8x8logoIn early September 2007, I met over the phone with Joan Citelli, the Director of PR and Huw Rees the VP of Marketing for the NASDAQ-traded hosted VoIP company, 8×8, Inc. Originally, this was to have taken place in person at Voicecon San Francisco, but for a variety of reasons it was agreed to have our introduction and discussion afterwards by phone. 

8×8 (pronounced 'eight-by-eight') is the company, while the service is called Packet8. Originally founded in 1987 with a mission to address opportunities in semiconductors for video conferencing, the company eventually brought to market a suite of video phones, going public in 1997 and by 2002 had begun their focus on being a VoIP service provider. Today, the company has 68 patents, recorded revenues of  $53 million in fiscal 2007 (year ending March 31), and is growing 20% over the previous year's quarter (ended June 30).

Although originally centering its VoIP business on residential services, the company has made serving the needs of small business using hosted IP PBX functionality an impressive component of their success. In three years of service, Packet8's simple offering of the Virtual Office ($49/month/user) has managed to accumulate 8,000 business customers. Together with an Internet-sales model – inside sales with online ordering for customer growth, retail channels including relationships with Pitney Bowes and Office Depot which provides local inventory for customers.

Key features of Virtual Office includes voicemail, find me follow me and a recently released contact center that complements chat, email and fax queuing services. The contact center also supports integration with popular CRM services such as Salesforce.com, NetSuite and includes features for agent login/out, break support, call recording, agent monitoring, queue reporting and of course ACD. Leveraging SIP trunking with gateway services provided by partners such as Global Crossing and Level3, the service includes both E911 compliant and nomadic support. As users sign in, they are prompted to provide details of location.
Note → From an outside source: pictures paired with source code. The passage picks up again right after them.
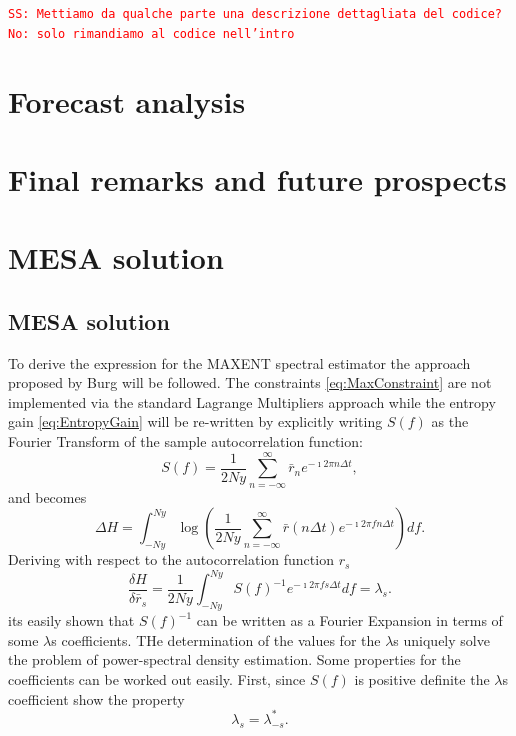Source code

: \documentclass[twocolumn,showpacs,preprintnumbers,nofootinbib,prd,
superscriptaddress,10pt]{revtex4-1}
\newcommand{\sschmidt}[1]{{\textcolor{red}{\texttt{SS: #1}} }}
\begin{document}
\sschmidt{Mettiamo da qualche parte una descrizione dettagliata del codice? No: solo rimandiamo al codice nell'intro}

\section{Forecast analysis}
\section{Final remarks and future prospects}

\appendix
\section{MESA solution} \label{sec:MESA_solution}
\subsection{MESA solution}
To derive the expression for the MAXENT spectral estimator the approach proposed by Burg \cite{burg1975maximum} will be followed. The constraints \ref{eq:MaxConstraint} are not implemented via the standard Lagrange Multipliers approach while the entropy gain \ref{eq:EntropyGain} will be re-written by explicitly writing $S(f)$ as the Fourier Transform of the sample autocorrelation function: 
\begin{equation}
    S(f) = \frac{1}{2 Ny}\sum_{n = -\infty}^{\infty} \bar r_n e^{- \imath 2 \pi n \Delta t},
\end{equation}
and becomes
\begin{equation}
    \Delta H = \int_{-Ny}^{Ny}  
    \log\left(\frac{1}{2 Ny}\sum_{n = -\infty}^{\infty} \bar r(n\Delta t) e^{-\imath 2 \pi f n \Delta t} 
    \right) df.
\end{equation}
Deriving with respect to the autocorrelation function $r_s$
\begin{equation}
      \frac{\delta H}{\delta \bar r_s} = \frac{1}{2Ny}\int_{-Ny}^{Ny} S(f)^{-1}e^{-\imath 2 \pi f s \Delta t } df = \lambda_s. 
\end{equation} 
its easily shown that $S(f)^{-1}$ can be written as a Fourier Expansion in terms of some $\lambda$s coefficients. THe determination of the values for the $\lambda$s uniquely solve the problem of power-spectral density estimation. Some properties for the coefficients can be worked out easily. First, since $S(f)$ is positive definite the $\lambda$s coefficient show the property 
\begin{equation}
\nonumber 
\lambda_s = \lambda_{-s}^*. 
\end{equation}
\end{document}
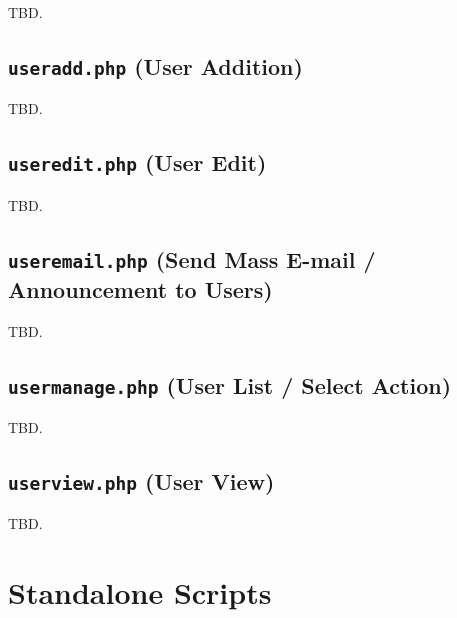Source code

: \documentclass[letterpaper,10pt,titlepage]{article}
\begin{document}
TBD.


\subsection{\texttt{useradd.php} (User Addition)}
\label{swpg0:susd0}

TBD.


\subsection{\texttt{useredit.php} (User Edit)}
\label{swpg0:suse0}

TBD.


\subsection{\texttt{useremail.php} (Send Mass E-mail / Announcement to Users)}
\label{swpg0:seus0}

TBD.


\subsection{\texttt{usermanage.php} (User List / Select Action)}
\label{swpg0:sumg0}

TBD.


\subsection{\texttt{userview.php} (User View)}
\label{swpg0:suvw0}

TBD.


\section{Standalone Scripts}
\label{ssas0}
\end{document}
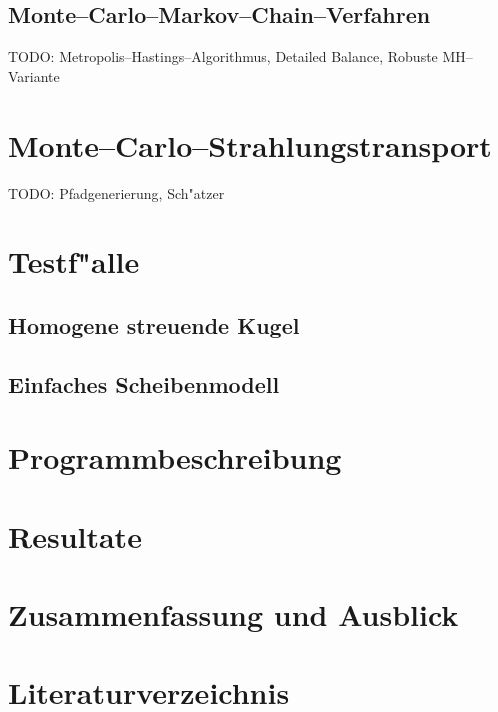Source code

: \documentclass[11pt,a4paper]{scrartcl}
\begin{document}
	\subsection{Monte--Carlo--Markov--Chain--Verfahren}
	TODO: Metropolis--Hastings--Algorithmus, Detailed Balance, Robuste MH--Variante

	\section{Monte--Carlo--Strahlungstransport}
	TODO: Pfadgenerierung, Sch"atzer
	
	\section{Testf"alle}
	\subsection{Homogene streuende Kugel}
	\subsection{Einfaches Scheibenmodell}
	
	\section{Programmbeschreibung}
	\section{Resultate}
	\section{Zusammenfassung und Ausblick}
	\section{Literaturverzeichnis}
\end{document}
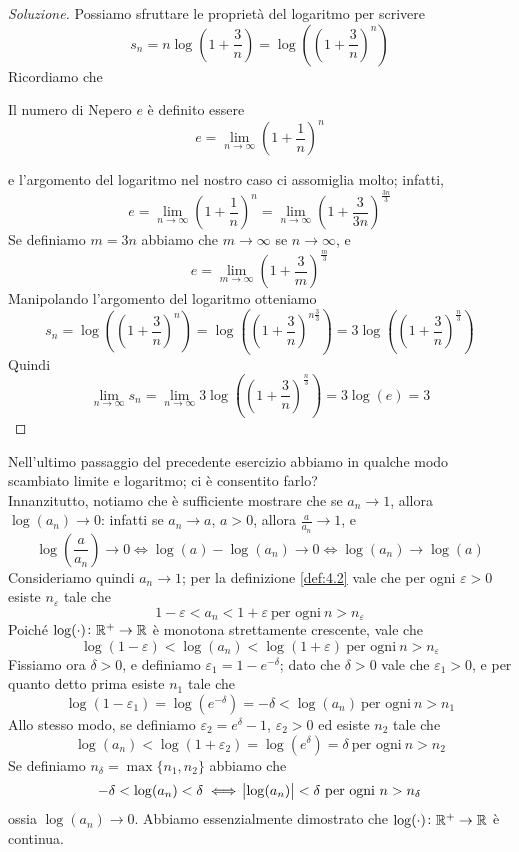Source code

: \begin{proof}[Soluzione]
    Possiamo sfruttare le proprietà del logaritmo per scrivere
    \[
    s_n = n\log\left(1+\frac{3}{n}\right) =\log\left(\left(1+\frac{3}{n}\right)^n\right)
    \]
    Ricordiamo che
    \begin{tcolorbox}
        \begin{definition}
            \label{def:4.3}
            Il numero di Nepero $e$ è definito essere
            \[
            e = \lim_{n\to\infty}\left(1+\frac{1}{n}\right)^n
            \]
        \end{definition}
    \end{tcolorbox}
    e l'argomento del logaritmo nel nostro caso ci assomiglia molto; infatti,
    \[
    e = \lim_{n\to\infty} \left(1+\frac{1}{n}\right)^n = \lim_{n\to\infty} \left(1+\frac{3}{3n}\right)^\frac{3n}{3}
    \]
    Se definiamo $m= 3n$ abbiamo che $m\to \infty$ se $n\to\infty$, e
    \[
    e = \lim_{m\to\infty}\left(1+\frac{3}{m}\right)^\frac{m}{3}
    \]
    Manipolando l'argomento del logaritmo otteniamo
    \[
    s_n = \log\left(\left(1+\frac{3}{n}\right)^n\right) = \log\left(\left(1+\frac{3}{n}\right)^{n\frac{3}{3}}\right) = 3\log\left(\left(1+\frac{3}{n}\right)^{\frac{n}{3}}\right)
    \]
    Quindi
    \[
    \lim_{n\to \infty} s_n = \lim_{n\to\infty} 3 \log\left(\left(1+\frac{3}{n}\right)^{\frac{n}{3}}\right) = 3 \log(e) = 3
    \]
\end{proof}
\begin{remark}
    Nell'ultimo passaggio del precedente esercizio abbiamo in qualche modo scambiato limite e logaritmo; ci è consentito farlo?\\
    Innanzitutto, notiamo che è sufficiente mostrare che se $a_n \to 1$, allora $\log(a_n) \to 0$: infatti se $a_n \to a$, $a>0$, allora $\frac{a}{a_n}\to 1$, e 
    \[
    \log\left(\frac{a}{a_n}\right)\to 0 \iff \log(a)-\log(a_n) \to 0 \iff \log(a_n)\to \log(a)
    \]
    Consideriamo quindi $a_n \to 1$; per la definizione \ref{def:4.2} vale che per ogni $\varepsilon>0$ esiste $n_\varepsilon$ tale che
    \[
    1-\varepsilon < a_n < 1+\varepsilon \ \text{per ogni} \ n>n_\varepsilon
    \]
    Poiché $\log(\cdot) \colon \amsbb{R}^+\to\amsbb{R}$ è monotona strettamente crescente, vale che
    \[
    \log(1-\varepsilon) < \log(a_n) <\log(1+\varepsilon) \ \text{per ogni} \ n>n_\varepsilon
    \]
    Fissiamo ora $\delta>0$, e definiamo $\varepsilon_1 = 1-e^{-\delta}$; dato che $\delta>0$ vale che $\varepsilon_1>0$, e per quanto detto prima esiste $n_1$ tale che
    \[
    \log(1-\varepsilon_1) = \log(e^{-\delta}) = -\delta < \log(a_n) \ \text{per ogni} \ n>n_1
    \]
    Allo stesso modo, se definiamo $\varepsilon_2 = e^{\delta}-1$, $\varepsilon_2>0$ ed esiste $n_2$ tale che
    \[
    \log(a_n)<\log(1+\varepsilon_2) = \log(e^\delta) = \delta \ \text{per ogni} \ n>n_2
    \]
    Se definiamo $n_\delta = \max\{n_1, n_2\}$ abbiamo che
    \[
    -\delta < \log(a_n) < \delta \iff \abs{\log(a_n)}<\delta \ \text{per ogni} \ n>n_\delta
    \]
    ossia $\log(a_n)\to 0$. Abbiamo essenzialmente dimostrato che $\log(\cdot)\colon \amsbb{R}^+\to \amsbb{R}$ è continua.
\end{remark}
Each phone comes with a gateway that plugs into the Ethernet network. This way analog phones, of 8×8 design are able to deliver service, but at a much lower bill of material cost point than other hosted service providers.  

A softphone is available based on the Counterpath OEM product, which is treated as its own extension which simplifies many of the challenges of being nomadic.  

Clearly, 8×8's balancing of VoIP for business with VoIP for consumers provides the kind of service mix that really sets the leadership tone for VoIP service providers. Sure, the business market is a tough domain, but with the right offering and even with direct online sales, it doesn't deliver the paper thin margins as consumer competitors (Vonage, SunRocket for example) have learned the hard way and don't seem to be able to survive on.

8×8 delivers a strong package for small businesses. The powerful features of their service are terrific, but as Microsoft enters the IP PBX domain and expands their offerings to include hosted services (why not? they do hosted services for conferencing and IM) 8×8 needs to position around quality of voice, which will become the mechanism to differentiate oneself in the market. This is challenging for service providers that don't own the network, but not impossible. Taking steps to equip the help desk and even users with the tools to troubleshoot common quality problems can only be a good thing.